[Stored data]
▶
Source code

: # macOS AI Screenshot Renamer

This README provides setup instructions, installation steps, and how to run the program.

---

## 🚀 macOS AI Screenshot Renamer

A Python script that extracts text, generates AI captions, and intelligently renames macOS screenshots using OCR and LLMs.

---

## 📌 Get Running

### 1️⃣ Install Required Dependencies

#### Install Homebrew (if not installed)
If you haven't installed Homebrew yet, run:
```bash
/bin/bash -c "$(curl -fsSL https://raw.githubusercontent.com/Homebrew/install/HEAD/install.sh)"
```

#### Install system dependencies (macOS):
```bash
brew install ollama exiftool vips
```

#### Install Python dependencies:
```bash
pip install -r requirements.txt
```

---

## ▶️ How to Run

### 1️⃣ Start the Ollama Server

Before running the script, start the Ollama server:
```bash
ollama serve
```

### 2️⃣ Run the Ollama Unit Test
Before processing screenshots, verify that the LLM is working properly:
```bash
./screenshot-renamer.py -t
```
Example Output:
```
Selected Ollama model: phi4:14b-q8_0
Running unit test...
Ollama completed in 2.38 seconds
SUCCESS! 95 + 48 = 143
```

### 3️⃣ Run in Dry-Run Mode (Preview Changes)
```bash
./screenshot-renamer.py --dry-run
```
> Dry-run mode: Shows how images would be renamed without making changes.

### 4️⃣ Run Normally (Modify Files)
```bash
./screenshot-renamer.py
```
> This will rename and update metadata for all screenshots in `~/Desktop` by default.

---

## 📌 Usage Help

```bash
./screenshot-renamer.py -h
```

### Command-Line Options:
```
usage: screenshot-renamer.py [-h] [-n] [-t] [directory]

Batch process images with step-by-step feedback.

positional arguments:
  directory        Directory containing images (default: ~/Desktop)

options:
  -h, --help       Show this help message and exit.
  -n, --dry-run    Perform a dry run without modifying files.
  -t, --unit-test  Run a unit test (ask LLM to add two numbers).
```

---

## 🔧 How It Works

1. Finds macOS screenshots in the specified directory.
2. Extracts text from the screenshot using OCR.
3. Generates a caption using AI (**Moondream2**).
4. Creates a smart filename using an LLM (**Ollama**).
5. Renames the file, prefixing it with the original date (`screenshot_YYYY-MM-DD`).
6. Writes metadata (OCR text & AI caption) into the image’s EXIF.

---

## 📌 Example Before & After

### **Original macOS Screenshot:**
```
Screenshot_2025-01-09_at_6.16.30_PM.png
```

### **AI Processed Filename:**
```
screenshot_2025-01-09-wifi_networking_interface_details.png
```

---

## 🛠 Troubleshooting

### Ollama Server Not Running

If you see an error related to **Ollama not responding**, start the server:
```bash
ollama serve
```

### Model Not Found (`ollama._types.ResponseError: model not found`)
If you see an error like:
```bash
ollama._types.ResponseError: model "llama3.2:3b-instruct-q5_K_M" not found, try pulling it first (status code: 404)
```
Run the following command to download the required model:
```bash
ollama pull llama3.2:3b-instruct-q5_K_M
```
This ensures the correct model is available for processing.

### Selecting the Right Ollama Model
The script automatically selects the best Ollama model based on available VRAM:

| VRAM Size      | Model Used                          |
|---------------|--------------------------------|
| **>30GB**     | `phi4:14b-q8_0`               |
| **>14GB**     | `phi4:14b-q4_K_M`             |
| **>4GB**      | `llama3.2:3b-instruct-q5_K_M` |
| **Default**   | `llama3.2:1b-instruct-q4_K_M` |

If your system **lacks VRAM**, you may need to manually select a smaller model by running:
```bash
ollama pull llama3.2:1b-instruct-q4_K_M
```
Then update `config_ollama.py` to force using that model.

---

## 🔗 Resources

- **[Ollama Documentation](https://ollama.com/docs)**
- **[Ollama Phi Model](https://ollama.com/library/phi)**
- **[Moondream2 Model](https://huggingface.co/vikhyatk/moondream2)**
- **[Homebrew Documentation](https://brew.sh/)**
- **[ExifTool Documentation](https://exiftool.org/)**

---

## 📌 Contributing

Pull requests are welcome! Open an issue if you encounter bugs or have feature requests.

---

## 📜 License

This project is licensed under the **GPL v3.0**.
◀
● **Work instruction**:
Reproduce every line above without error.

● **Exercise solution**:
Source code

: # macOS AI Screenshot Renamer

This README provides setup instructions, installation steps, and how to run the program.

---

## 🚀 macOS AI Screenshot Renamer

A Python script that extracts text, generates AI captions, and intelligently renames macOS screenshots using OCR and LLMs.

---

## 📌 Get Running

### 1️⃣ Install Required Dependencies

#### Install Homebrew (if not installed)
If you haven't installed Homebrew yet, run:
```bash
/bin/bash -c "$(curl -fsSL https://raw.githubusercontent.com/Homebrew/install/HEAD/install.sh)"
```

#### Install system dependencies (macOS):
```bash
brew install ollama exiftool vips
```

#### Install Python dependencies:
```bash
pip install -r requirements.txt
```

---

## ▶️ How to Run

### 1️⃣ Start the Ollama Server

Before running the script, start the Ollama server:
```bash
ollama serve
```

### 2️⃣ Run the Ollama Unit Test
Before processing screenshots, verify that the LLM is working properly:
```bash
./screenshot-renamer.py -t
```
Example Output:
```
Selected Ollama model: phi4:14b-q8_0
Running unit test...
Ollama completed in 2.38 seconds
SUCCESS! 95 + 48 = 143
```

### 3️⃣ Run in Dry-Run Mode (Preview Changes)
```bash
./screenshot-renamer.py --dry-run
```
> Dry-run mode: Shows how images would be renamed without making changes.

### 4️⃣ Run Normally (Modify Files)
```bash
./screenshot-renamer.py
```
> This will rename and update metadata for all screenshots in `~/Desktop` by default.

---

## 📌 Usage Help

```bash
./screenshot-renamer.py -h
```

### Command-Line Options:
```
usage: screenshot-renamer.py [-h] [-n] [-t] [directory]

Batch process images with step-by-step feedback.

positional arguments:
  directory        Directory containing images (default: ~/Desktop)

options:
  -h, --help       Show this help message and exit.
  -n, --dry-run    Perform a dry run without modifying files.
  -t, --unit-test  Run a unit test (ask LLM to add two numbers).
```

---

## 🔧 How It Works

1. Finds macOS screenshots in the specified directory.
2. Extracts text from the screenshot using OCR.
3. Generates a caption using AI (**Moondream2**).
4. Creates a smart filename using an LLM (**Ollama**).
5. Renames the file, prefixing it with the original date (`screenshot_YYYY-MM-DD`).
6. Writes metadata (OCR text & AI caption) into the image’s EXIF.

---

## 📌 Example Before & After

### **Original macOS Screenshot:**
```
Screenshot_2025-01-09_at_6.16.30_PM.png
```

### **AI Processed Filename:**
```
screenshot_2025-01-09-wifi_networking_interface_details.png
```

---

## 🛠 Troubleshooting

### Ollama Server Not Running

If you see an error related to **Ollama not responding**, start the server:
```bash
ollama serve
```

### Model Not Found (`ollama._types.ResponseError: model not found`)
If you see an error like:
```bash
ollama._types.ResponseError: model "llama3.2:3b-instruct-q5_K_M" not found, try pulling it first (status code: 404)
```
Run the following command to download the required model:
```bash
ollama pull llama3.2:3b-instruct-q5_K_M
```
This ensures the correct model is available for processing.

### Selecting the Right Ollama Model
The script automatically selects the best Ollama model based on available VRAM:

| VRAM Size      | Model Used                          |
|---------------|--------------------------------|
| **>30GB**     | `phi4:14b-q8_0`               |
| **>14GB**     | `phi4:14b-q4_K_M`             |
| **>4GB**      | `llama3.2:3b-instruct-q5_K_M` |
| **Default**   | `llama3.2:1b-instruct-q4_K_M` |

If your system **lacks VRAM**, you may need to manually select a smaller model by running:
```bash
ollama pull llama3.2:1b-instruct-q4_K_M
```
Then update `config_ollama.py` to force using that model.

---

## 🔗 Resources

- **[Ollama Documentation](https://ollama.com/docs)**
- **[Ollama Phi Model](https://ollama.com/library/phi)**
- **[Moondream2 Model](https://huggingface.co/vikhyatk/moondream2)**
- **[Homebrew Documentation](https://brew.sh/)**
- **[ExifTool Documentation](https://exiftool.org/)**

---

## 📌 Contributing

Pull requests are welcome! Open an issue if you encounter bugs or have feature requests.

---

## 📜 License

This project is licensed under the **GPL v3.0**.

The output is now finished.